### TASK TO CARRY OUT
Go through the data below and gather each line containing "FloatTok".

Saved data entries:
↓
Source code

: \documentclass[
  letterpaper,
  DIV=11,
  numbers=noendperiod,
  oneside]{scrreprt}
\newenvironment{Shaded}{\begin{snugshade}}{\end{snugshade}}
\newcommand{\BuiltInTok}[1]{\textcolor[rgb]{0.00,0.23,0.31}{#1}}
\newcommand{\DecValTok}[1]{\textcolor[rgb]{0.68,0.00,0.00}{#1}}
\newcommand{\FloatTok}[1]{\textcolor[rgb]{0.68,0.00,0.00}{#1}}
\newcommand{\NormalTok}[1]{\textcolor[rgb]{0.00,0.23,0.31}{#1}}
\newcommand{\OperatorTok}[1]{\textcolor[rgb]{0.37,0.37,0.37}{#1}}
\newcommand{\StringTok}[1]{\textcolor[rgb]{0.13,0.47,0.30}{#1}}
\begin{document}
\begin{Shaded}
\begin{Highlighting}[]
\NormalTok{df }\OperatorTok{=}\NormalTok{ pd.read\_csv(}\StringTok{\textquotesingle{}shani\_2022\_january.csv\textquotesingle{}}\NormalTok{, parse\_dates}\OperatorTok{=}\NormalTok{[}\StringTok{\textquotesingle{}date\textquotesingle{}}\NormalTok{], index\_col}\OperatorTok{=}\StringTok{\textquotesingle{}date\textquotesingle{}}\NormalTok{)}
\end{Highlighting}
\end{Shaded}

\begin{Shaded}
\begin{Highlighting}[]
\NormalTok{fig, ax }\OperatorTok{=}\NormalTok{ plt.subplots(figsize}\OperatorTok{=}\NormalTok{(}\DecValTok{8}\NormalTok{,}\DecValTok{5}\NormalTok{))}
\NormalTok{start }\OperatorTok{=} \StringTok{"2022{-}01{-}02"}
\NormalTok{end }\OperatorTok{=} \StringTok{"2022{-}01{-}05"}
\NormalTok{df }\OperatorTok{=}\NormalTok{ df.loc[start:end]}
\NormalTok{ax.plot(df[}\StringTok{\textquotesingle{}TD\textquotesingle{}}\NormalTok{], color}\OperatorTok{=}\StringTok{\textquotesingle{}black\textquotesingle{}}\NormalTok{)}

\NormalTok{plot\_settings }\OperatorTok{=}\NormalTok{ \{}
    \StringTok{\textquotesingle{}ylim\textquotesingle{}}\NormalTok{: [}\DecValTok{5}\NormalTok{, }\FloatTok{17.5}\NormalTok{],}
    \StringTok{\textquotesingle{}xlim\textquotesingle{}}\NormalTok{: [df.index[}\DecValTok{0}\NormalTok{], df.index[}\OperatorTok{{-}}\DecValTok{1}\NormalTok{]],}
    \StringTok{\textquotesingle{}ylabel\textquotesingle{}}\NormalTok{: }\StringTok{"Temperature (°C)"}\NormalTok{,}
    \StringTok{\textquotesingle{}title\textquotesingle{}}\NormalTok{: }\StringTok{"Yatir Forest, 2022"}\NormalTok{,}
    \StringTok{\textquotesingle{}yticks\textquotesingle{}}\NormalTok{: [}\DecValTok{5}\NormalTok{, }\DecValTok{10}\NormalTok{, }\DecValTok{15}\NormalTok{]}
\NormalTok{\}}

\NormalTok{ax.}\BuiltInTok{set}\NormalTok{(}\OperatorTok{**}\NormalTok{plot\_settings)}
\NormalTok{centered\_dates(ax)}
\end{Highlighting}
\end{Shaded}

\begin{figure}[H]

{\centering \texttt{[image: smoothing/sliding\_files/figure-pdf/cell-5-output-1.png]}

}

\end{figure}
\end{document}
↑
### EXERCISE RESULT
\newcommand{\FloatTok}[1]{\textcolor[rgb]{0.68,0.00,0.00}{#1}}
    \StringTok{\textquotesingle{}ylim\textquotesingle{}}\NormalTok{: [}\DecValTok{5}\NormalTok{, }\FloatTok{17.5}\NormalTok{],}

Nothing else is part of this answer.